The most common way to administer enteral nutrition using an open system involves the use of disposable plastic bottles specifically developed for this purpose. These bottles are equipped with caps adapted to connect to enteral feeding sets designed for enteral nutrition administration, allowing the product to be delivered directly to the patient through an feeding tube.

In the open system, the industrially produced enteral nutrition formula is transferred from its original packaging, an aseptic carton packaging, into the enteral feeding bottle or bag. This transfer can be done manually or with the aid of devices that facilitate the process. It's important to note that aseptic carton packaging used in open-system products typically features automated opening devices (AODs).

However, when the formula is transferred from the aseptic carton packaging to the enteral feeding container, it becomes exposed to the environment and loses its sterility. For this reason, the open system has a shorter administration timeframe after preparation—typically 4 to 8 hours from opening to the end of infusion—and requires careful handling to ensure patient safety. This is a significant disadvantage compared to the closed system, which has an administration timeframe of 24 to 48 hours. It's mandatory that the handling of the enteral nutrition formula in the open system be performed in a hygienically controlled and validated environment.
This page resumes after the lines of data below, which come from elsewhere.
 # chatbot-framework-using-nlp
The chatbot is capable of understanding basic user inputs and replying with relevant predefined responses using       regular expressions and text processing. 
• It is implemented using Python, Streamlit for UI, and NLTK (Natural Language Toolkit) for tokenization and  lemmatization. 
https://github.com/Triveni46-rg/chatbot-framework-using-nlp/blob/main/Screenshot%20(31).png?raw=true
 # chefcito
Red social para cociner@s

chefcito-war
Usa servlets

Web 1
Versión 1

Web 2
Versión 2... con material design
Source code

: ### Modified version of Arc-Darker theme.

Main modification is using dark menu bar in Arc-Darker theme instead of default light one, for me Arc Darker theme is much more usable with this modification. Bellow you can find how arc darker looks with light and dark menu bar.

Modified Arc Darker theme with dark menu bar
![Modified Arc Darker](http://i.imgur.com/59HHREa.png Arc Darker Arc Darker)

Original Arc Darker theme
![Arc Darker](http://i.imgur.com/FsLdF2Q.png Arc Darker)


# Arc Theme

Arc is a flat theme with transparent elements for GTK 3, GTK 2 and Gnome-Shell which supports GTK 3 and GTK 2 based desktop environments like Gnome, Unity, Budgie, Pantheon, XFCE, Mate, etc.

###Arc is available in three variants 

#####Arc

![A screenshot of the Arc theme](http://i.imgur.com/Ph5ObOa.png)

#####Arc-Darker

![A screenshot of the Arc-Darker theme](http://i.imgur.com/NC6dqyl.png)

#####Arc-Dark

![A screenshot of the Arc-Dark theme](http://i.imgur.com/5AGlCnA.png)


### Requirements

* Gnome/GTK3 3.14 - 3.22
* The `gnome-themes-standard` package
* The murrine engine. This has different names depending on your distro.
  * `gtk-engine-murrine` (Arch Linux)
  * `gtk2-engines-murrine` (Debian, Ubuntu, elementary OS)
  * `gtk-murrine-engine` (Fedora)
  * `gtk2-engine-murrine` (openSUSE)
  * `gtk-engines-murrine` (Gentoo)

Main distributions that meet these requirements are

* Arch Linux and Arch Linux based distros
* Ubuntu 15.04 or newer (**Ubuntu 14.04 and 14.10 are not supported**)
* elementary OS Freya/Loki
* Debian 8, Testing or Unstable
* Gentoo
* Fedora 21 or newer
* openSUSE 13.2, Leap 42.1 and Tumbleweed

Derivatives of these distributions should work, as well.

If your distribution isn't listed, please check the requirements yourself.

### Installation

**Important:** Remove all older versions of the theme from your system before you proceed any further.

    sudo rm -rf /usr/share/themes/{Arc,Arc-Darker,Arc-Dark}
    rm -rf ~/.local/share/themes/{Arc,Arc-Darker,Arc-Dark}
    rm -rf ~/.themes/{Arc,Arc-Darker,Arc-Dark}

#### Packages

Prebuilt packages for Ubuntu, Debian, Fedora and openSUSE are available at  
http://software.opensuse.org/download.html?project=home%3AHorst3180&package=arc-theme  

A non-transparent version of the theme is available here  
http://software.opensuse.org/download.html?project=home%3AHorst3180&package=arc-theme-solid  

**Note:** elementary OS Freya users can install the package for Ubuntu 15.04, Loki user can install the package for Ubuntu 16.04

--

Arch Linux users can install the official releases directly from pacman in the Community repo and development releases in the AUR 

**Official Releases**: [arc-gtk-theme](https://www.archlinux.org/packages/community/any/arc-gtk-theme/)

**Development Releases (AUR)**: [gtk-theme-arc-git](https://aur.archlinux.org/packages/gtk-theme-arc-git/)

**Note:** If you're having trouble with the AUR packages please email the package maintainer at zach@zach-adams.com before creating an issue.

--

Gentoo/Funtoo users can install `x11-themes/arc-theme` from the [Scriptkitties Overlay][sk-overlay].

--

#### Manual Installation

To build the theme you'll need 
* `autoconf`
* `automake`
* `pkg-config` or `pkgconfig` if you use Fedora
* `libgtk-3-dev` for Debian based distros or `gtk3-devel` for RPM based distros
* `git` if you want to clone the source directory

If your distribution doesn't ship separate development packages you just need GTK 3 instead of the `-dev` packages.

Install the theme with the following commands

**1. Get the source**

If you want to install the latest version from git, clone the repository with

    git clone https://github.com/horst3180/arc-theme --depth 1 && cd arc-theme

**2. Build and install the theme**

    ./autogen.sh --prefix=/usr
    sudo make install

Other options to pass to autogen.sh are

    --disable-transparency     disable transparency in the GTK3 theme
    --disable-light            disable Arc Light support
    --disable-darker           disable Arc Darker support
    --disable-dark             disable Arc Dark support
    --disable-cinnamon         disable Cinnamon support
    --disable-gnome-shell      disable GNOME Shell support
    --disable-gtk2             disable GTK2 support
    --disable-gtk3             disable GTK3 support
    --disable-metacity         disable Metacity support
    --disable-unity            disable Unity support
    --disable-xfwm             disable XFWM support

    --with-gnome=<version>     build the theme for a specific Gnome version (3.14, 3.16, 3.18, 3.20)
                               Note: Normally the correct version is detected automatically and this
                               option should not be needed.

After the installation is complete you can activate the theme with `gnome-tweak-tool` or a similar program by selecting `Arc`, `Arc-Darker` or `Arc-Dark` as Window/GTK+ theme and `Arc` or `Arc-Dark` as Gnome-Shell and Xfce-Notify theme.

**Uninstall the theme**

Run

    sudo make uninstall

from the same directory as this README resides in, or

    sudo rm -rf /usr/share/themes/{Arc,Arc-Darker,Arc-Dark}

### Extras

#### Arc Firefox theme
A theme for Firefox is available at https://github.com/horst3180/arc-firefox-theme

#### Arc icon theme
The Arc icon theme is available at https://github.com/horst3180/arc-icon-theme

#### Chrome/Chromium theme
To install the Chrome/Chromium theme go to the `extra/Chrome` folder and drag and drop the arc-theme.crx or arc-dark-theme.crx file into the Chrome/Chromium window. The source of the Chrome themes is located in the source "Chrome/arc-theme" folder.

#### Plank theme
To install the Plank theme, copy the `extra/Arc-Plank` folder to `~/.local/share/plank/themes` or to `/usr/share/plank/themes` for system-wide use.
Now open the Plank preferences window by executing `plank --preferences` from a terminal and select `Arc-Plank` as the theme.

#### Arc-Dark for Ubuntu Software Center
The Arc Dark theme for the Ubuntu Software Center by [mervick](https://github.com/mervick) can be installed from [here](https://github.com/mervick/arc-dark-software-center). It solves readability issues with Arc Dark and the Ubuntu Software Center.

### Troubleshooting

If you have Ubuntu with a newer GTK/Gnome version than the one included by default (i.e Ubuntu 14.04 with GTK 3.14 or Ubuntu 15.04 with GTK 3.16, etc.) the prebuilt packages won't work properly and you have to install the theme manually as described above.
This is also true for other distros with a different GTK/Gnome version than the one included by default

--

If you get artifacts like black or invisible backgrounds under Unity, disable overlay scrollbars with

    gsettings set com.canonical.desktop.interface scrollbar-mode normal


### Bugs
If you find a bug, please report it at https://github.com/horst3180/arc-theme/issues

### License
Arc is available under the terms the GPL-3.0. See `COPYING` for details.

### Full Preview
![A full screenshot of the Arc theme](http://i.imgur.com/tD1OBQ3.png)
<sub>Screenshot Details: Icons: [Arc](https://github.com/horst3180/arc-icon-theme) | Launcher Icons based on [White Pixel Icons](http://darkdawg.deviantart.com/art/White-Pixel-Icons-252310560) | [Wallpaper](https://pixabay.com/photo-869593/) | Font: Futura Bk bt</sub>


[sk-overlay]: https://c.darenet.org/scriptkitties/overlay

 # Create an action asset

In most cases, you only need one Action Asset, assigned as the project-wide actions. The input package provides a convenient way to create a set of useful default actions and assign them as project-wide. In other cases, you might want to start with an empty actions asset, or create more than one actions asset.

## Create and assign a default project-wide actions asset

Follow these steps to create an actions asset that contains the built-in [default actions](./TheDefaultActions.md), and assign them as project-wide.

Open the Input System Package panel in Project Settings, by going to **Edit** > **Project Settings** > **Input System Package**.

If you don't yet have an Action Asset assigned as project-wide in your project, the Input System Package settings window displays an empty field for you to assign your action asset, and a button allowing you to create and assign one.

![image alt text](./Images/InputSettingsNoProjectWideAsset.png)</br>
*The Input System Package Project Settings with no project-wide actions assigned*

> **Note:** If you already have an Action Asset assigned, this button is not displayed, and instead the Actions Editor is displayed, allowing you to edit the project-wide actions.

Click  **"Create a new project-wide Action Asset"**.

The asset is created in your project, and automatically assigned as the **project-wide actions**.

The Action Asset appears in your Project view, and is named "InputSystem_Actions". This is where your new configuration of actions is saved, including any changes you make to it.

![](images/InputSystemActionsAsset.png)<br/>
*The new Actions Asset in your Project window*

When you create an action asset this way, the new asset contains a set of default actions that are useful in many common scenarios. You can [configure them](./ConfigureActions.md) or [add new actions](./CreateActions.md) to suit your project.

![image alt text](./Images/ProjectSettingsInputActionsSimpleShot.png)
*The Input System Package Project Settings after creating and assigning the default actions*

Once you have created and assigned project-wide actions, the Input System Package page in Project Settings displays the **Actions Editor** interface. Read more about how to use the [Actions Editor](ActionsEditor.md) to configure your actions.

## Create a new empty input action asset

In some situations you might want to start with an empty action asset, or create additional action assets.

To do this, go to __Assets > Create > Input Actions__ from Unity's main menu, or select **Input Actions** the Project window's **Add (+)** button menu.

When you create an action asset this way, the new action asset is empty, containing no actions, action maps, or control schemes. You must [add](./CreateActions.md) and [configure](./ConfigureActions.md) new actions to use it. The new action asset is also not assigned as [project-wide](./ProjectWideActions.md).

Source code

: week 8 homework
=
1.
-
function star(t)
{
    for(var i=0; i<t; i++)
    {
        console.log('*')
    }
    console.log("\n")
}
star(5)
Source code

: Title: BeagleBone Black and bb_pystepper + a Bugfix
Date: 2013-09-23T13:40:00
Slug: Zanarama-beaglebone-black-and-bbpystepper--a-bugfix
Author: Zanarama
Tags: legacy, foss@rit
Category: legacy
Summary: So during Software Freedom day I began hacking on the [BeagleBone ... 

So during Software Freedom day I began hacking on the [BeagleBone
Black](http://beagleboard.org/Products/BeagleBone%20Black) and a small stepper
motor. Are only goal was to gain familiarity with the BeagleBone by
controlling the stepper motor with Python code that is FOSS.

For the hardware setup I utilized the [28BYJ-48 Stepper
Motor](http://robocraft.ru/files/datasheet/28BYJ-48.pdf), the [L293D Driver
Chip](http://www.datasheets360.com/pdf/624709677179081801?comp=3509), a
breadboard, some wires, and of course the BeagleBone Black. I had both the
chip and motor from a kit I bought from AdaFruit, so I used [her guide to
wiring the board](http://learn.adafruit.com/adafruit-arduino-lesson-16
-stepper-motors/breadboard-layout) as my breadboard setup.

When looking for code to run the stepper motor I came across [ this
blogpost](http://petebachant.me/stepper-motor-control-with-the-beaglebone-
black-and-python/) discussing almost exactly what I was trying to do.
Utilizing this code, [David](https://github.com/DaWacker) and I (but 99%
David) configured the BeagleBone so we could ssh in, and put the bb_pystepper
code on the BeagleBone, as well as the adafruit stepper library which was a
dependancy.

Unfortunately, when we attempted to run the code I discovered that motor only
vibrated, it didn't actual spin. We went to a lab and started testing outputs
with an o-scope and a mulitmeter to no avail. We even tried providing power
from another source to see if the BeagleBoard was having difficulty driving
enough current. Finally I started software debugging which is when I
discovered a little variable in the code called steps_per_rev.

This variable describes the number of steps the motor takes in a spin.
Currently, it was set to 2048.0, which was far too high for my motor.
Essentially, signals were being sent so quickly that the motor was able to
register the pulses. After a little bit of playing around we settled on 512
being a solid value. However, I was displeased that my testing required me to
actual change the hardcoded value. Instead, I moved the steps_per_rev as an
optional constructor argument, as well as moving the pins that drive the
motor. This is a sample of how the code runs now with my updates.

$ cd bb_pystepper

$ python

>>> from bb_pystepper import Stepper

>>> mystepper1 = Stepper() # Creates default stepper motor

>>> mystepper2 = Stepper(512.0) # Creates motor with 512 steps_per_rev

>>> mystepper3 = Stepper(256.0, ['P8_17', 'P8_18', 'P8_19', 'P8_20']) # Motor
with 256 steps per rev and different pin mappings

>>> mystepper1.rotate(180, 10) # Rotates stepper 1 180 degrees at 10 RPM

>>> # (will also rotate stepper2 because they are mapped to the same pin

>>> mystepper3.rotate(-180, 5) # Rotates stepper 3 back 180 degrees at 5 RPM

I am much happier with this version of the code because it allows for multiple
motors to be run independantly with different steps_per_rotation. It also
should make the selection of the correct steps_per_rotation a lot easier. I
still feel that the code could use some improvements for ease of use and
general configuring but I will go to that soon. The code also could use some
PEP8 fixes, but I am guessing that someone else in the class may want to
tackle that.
The integrated opening system commonly used in aseptic carton packaging generally consists of an automated opening device—composed of a base with a spout and a cap—affixed to a pre-cut and weakened section of the packaging. Such automated opening devices are incorporated into aseptic carton packaging by an automated machine. This machine applies a layer of hot-melt adhesive to the underside of the base of the opening device, then positions it over the weakened section of the packaging, firmly pressing it down. The hot-melt adhesive cools rapidly, integrating the opening device to the packaging and completing the process.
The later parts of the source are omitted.